After dropping below the US70c in May last year, many analysts were thinking it would stay below that area – hopefully well below – as part of Australia’s slow progress back towards full employment and rising wages and economic growth.
It wasn’t to be and the Aussie dollar has now briefly popped its head above US70c and is staying around that mark as the ceasefire in the US/China trade war shines a light on countries that will benefit from peace between the world’s two biggest trading nations.
Dollar responds quickly to good trade news
Australia is somewhere near the head of that list so the dollar has responded quickly, but the strength in the currency has come at a particularly difficult time for the Reserve Bank, which is hoping that it can escape the current muted growth quagmire and increasing inflation without resorting to extraordinary measures such as zero interest rates, quantitative easing or money printing.
The first milestone to keep an eye on is the Reserve Bank board meeting on 4 February, which will decide whether to leave official interest rates at their current level of 0.75% or lower them to an unprecedented 0.5%.

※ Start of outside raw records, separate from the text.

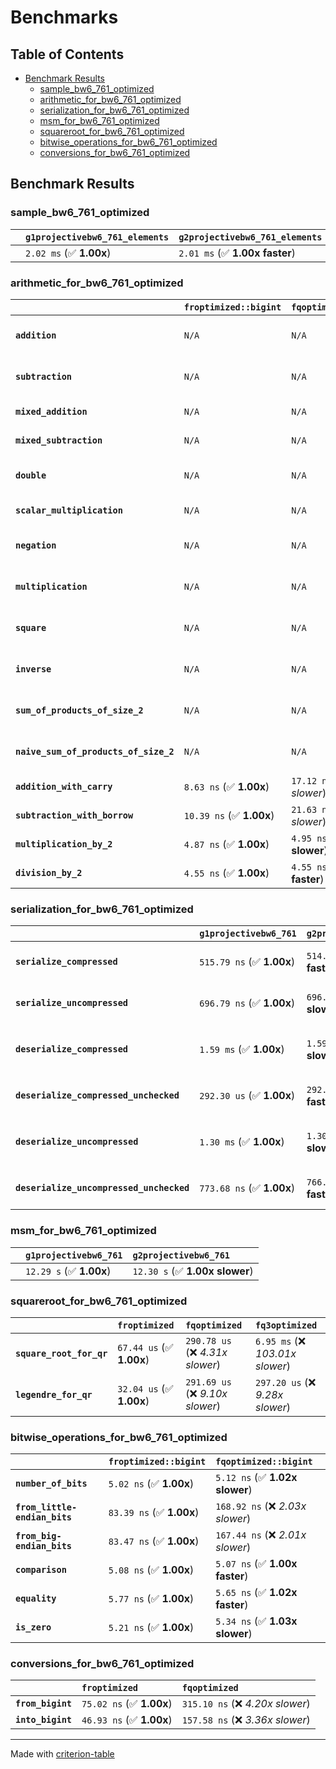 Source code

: # Benchmarks

## Table of Contents

- [Benchmark Results](#benchmark-results)
    - [sample_bw6_761_optimized](#sample_bw6_761_optimized)
    - [arithmetic_for_bw6_761_optimized](#arithmetic_for_bw6_761_optimized)
    - [serialization_for_bw6_761_optimized](#serialization_for_bw6_761_optimized)
    - [msm_for_bw6_761_optimized](#msm_for_bw6_761_optimized)
    - [squareroot_for_bw6_761_optimized](#squareroot_for_bw6_761_optimized)
    - [bitwise_operations_for_bw6_761_optimized](#bitwise_operations_for_bw6_761_optimized)
    - [conversions_for_bw6_761_optimized](#conversions_for_bw6_761_optimized)

## Benchmark Results

### sample_bw6_761_optimized

|        | `g1projectivebw6_761_elements`          | `g2projectivebw6_761_elements`           |
|:-------|:----------------------------------------|:---------------------------------------- |
|        | `2.02 ms` (✅ **1.00x**)                 | `2.01 ms` (✅ **1.00x faster**)           |

### arithmetic_for_bw6_761_optimized

|                                       | `froptimized::bigint`          | `fqoptimized::bigint`           | `g1projectivebw6_761`          | `g2projectivebw6_761`          | `fq3optimized`                   | `fq6optimized`                    | `fqoptimized`                     | `froptimized`                      |
|:--------------------------------------|:-------------------------------|:--------------------------------|:-------------------------------|:-------------------------------|:---------------------------------|:----------------------------------|:----------------------------------|:---------------------------------- |
| **`addition`**                        | `N/A`                          | `N/A`                           | `4.82 us` (✅ **1.00x**)        | `4.82 us` (✅ **1.00x slower**) | `77.86 ns` (🚀 **61.85x faster**) | `161.23 ns` (🚀 **29.87x faster**) | `27.74 ns` (🚀 **173.62x faster**) | `12.70 ns` (🚀 **379.35x faster**)  |
| **`subtraction`**                     | `N/A`                          | `N/A`                           | `4.88 us` (✅ **1.00x**)        | `4.89 us` (✅ **1.00x slower**) | `78.85 ns` (🚀 **61.95x faster**) | `152.04 ns` (🚀 **32.13x faster**) | `25.90 ns` (🚀 **188.61x faster**) | `13.28 ns` (🚀 **367.76x faster**)  |
| **`mixed_addition`**                  | `N/A`                          | `N/A`                           | `3.36 us` (✅ **1.00x**)        | `3.36 us` (✅ **1.00x faster**) | `N/A`                            | `N/A`                             | `N/A`                             | `N/A`                              |
| **`mixed_subtraction`**               | `N/A`                          | `N/A`                           | `3.40 us` (✅ **1.00x**)        | `3.40 us` (✅ **1.00x slower**) | `N/A`                            | `N/A`                             | `N/A`                             | `N/A`                              |
| **`double`**                          | `N/A`                          | `N/A`                           | `2.22 us` (✅ **1.00x**)        | `2.22 us` (✅ **1.00x slower**) | `54.40 ns` (🚀 **40.77x faster**) | `118.19 ns` (🚀 **18.77x faster**) | `19.42 ns` (🚀 **114.24x faster**) | `7.17 ns` (🚀 **309.36x faster**)   |
| **`scalar_multiplication`**           | `N/A`                          | `N/A`                           | `1.80 ms` (✅ **1.00x**)        | `1.80 ms` (✅ **1.00x faster**) | `N/A`                            | `N/A`                             | `N/A`                             | `N/A`                              |
| **`negation`**                        | `N/A`                          | `N/A`                           | `N/A`                          | `N/A`                          | `71.82 ns` (❌ *3.81x slower*)    | `119.01 ns` (❌ *6.31x slower*)    | `23.11 ns` (❌ *1.22x slower*)     | `18.87 ns` (✅ **1.00x**)           |
| **`multiplication`**                  | `N/A`                          | `N/A`                           | `N/A`                          | `N/A`                          | `2.48 us` (❌ *32.65x slower*)    | `7.89 us` (❌ *104.03x slower*)    | `303.95 ns` (❌ *4.01x slower*)    | `75.82 ns` (✅ **1.00x**)           |
| **`square`**                          | `N/A`                          | `N/A`                           | `N/A`                          | `N/A`                          | `1.78 us` (❌ *26.69x slower*)    | `5.54 us` (❌ *83.13x slower*)     | `244.99 ns` (❌ *3.68x slower*)    | `66.66 ns` (✅ **1.00x**)           |
| **`inverse`**                         | `N/A`                          | `N/A`                           | `N/A`                          | `N/A`                          | `51.60 us` (❌ *3.57x slower*)    | `60.70 us` (❌ *4.20x slower*)     | `47.44 us` (❌ *3.28x slower*)     | `14.45 us` (✅ **1.00x**)           |
| **`sum_of_products_of_size_2`**       | `N/A`                          | `N/A`                           | `N/A`                          | `N/A`                          | `5.10 us` (❌ *43.50x slower*)    | `16.07 us` (❌ *137.23x slower*)   | `417.78 ns` (❌ *3.57x slower*)    | `117.14 ns` (✅ **1.00x**)          |
| **`naive_sum_of_products_of_size_2`** | `N/A`                          | `N/A`                           | `N/A`                          | `N/A`                          | `5.03 us` (❌ *30.77x slower*)    | `16.01 us` (❌ *97.98x slower*)    | `653.16 ns` (❌ *4.00x slower*)    | `163.43 ns` (✅ **1.00x**)          |
| **`addition_with_carry`**             | `8.63 ns` (✅ **1.00x**)        | `17.12 ns` (❌ *1.98x slower*)   | `N/A`                          | `N/A`                          | `N/A`                            | `N/A`                             | `N/A`                             | `N/A`                              |
| **`subtraction_with_borrow`**         | `10.39 ns` (✅ **1.00x**)       | `21.63 ns` (❌ *2.08x slower*)   | `N/A`                          | `N/A`                          | `N/A`                            | `N/A`                             | `N/A`                             | `N/A`                              |
| **`multiplication_by_2`**             | `4.87 ns` (✅ **1.00x**)        | `4.95 ns` (✅ **1.02x slower**)  | `N/A`                          | `N/A`                          | `N/A`                            | `N/A`                             | `N/A`                             | `N/A`                              |
| **`division_by_2`**                   | `4.55 ns` (✅ **1.00x**)        | `4.55 ns` (✅ **1.00x faster**)  | `N/A`                          | `N/A`                          | `N/A`                            | `N/A`                             | `N/A`                             | `N/A`                              |

### serialization_for_bw6_761_optimized

|                                          | `g1projectivebw6_761`          | `g2projectivebw6_761`            | `froptimized`                       | `fqoptimized`                       | `fq3optimized`                    | `fq6optimized`                    |
|:-----------------------------------------|:-------------------------------|:---------------------------------|:------------------------------------|:------------------------------------|:----------------------------------|:--------------------------------- |
| **`serialize_compressed`**               | `515.79 ns` (✅ **1.00x**)      | `514.22 ns` (✅ **1.00x faster**) | `55.99 ns` (🚀 **9.21x faster**)     | `169.98 ns` (🚀 **3.03x faster**)    | `528.60 ns` (✅ **1.02x slower**)  | `1.06 us` (❌ *2.06x slower*)      |
| **`serialize_uncompressed`**             | `696.79 ns` (✅ **1.00x**)      | `696.86 ns` (✅ **1.00x slower**) | `55.99 ns` (🚀 **12.45x faster**)    | `172.58 ns` (🚀 **4.04x faster**)    | `528.32 ns` (✅ **1.32x faster**)  | `1.06 us` (❌ *1.53x slower*)      |
| **`deserialize_compressed`**             | `1.59 ms` (✅ **1.00x**)        | `1.59 ms` (✅ **1.00x slower**)   | `93.09 ns` (🚀 **17071.35x faster**) | `347.13 ns` (🚀 **4578.22x faster**) | `1.06 us` (🚀 **1500.66x faster**) | `2.14 us` (🚀 **743.80x faster**)  |
| **`deserialize_compressed_unchecked`**   | `292.30 us` (✅ **1.00x**)      | `292.22 us` (✅ **1.00x faster**) | `93.08 ns` (🚀 **3140.20x faster**)  | `347.14 ns` (🚀 **842.01x faster**)  | `1.06 us` (🚀 **276.01x faster**)  | `2.14 us` (🚀 **136.78x faster**)  |
| **`deserialize_uncompressed`**           | `1.30 ms` (✅ **1.00x**)        | `1.30 ms` (✅ **1.00x slower**)   | `92.98 ns` (🚀 **13954.76x faster**) | `347.10 ns` (🚀 **3738.08x faster**) | `1.06 us` (🚀 **1225.20x faster**) | `2.14 us` (🚀 **606.82x faster**)  |
| **`deserialize_uncompressed_unchecked`** | `773.68 ns` (✅ **1.00x**)      | `766.61 ns` (✅ **1.01x faster**) | `92.93 ns` (🚀 **8.33x faster**)     | `347.16 ns` (🚀 **2.23x faster**)    | `1.06 us` (❌ *1.37x slower*)      | `2.14 us` (❌ *2.76x slower*)      |

### msm_for_bw6_761_optimized

|        | `g1projectivebw6_761`          | `g2projectivebw6_761`           |
|:-------|:-------------------------------|:------------------------------- |
|        | `12.29 s` (✅ **1.00x**)        | `12.30 s` (✅ **1.00x slower**)  |

### squareroot_for_bw6_761_optimized

|                          | `froptimized`            | `fqoptimized`                    | `fq3optimized`                    |
|:-------------------------|:-------------------------|:---------------------------------|:--------------------------------- |
| **`square_root_for_qr`** | `67.44 us` (✅ **1.00x**) | `290.78 us` (❌ *4.31x slower*)   | `6.95 ms` (❌ *103.01x slower*)    |
| **`legendre_for_qr`**    | `32.04 us` (✅ **1.00x**) | `291.69 us` (❌ *9.10x slower*)   | `297.20 us` (❌ *9.28x slower*)    |

### bitwise_operations_for_bw6_761_optimized

|                               | `froptimized::bigint`          | `fqoptimized::bigint`             |
|:------------------------------|:-------------------------------|:--------------------------------- |
| **`number_of_bits`**          | `5.02 ns` (✅ **1.00x**)        | `5.12 ns` (✅ **1.02x slower**)    |
| **`from_little-endian_bits`** | `83.39 ns` (✅ **1.00x**)       | `168.92 ns` (❌ *2.03x slower*)    |
| **`from_big-endian_bits`**    | `83.47 ns` (✅ **1.00x**)       | `167.44 ns` (❌ *2.01x slower*)    |
| **`comparison`**              | `5.08 ns` (✅ **1.00x**)        | `5.07 ns` (✅ **1.00x faster**)    |
| **`equality`**                | `5.77 ns` (✅ **1.00x**)        | `5.65 ns` (✅ **1.02x faster**)    |
| **`is_zero`**                 | `5.21 ns` (✅ **1.00x**)        | `5.34 ns` (✅ **1.03x slower**)    |

### conversions_for_bw6_761_optimized

|                   | `froptimized`            | `fqoptimized`                     |
|:------------------|:-------------------------|:--------------------------------- |
| **`from_bigint`** | `75.02 ns` (✅ **1.00x**) | `315.10 ns` (❌ *4.20x slower*)    |
| **`into_bigint`** | `46.93 ns` (✅ **1.00x**) | `157.58 ns` (❌ *3.36x slower*)    |

---
Made with [criterion-table](https://github.com/nu11ptr/criterion-table)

Dollar will play into rates decision
While the dollar won’t be central to that decision – employment, wage rises, prices and economic growth will take central stage – it will be a worrying side issue with the potential to do some damage to Australia’s economic bright spot of a strong export sector.
So, the level of the dollar will certainly be a talking point for the RBA board, given than net exports and government spending were the main factors keeping economic growth positive in the fourth quarter of last year.
Farmers will want a lower dollar
Drought stricken farmers will also be hoping for a lower dollar, given that they are not in a strong position to start with and agricultural prices are not nearly as strong as those for metals and minerals.
RBA Governor Dr Philip Lowe has said that he is prepared to cut rates again but he is also hoping that last year’s rate cuts will stimulate the economy by encouraging home owners to loosen their purse strings.
Record high debt levels and stagnant wages have so far stymied that sort of consumer recovery but the RBA will be looking for signs of some recovery and is also hoping that the Australian Government will heed some of its advice to stimulate the economy by spending more on infrastructure and productivity enhancing reforms.
At the moment, markets are slightly inclined towards the RBA deciding to keep rates steady in February but that could change between now and then.
And you can bet that the level of the Australian dollar will be one of the factors feeding into that decision.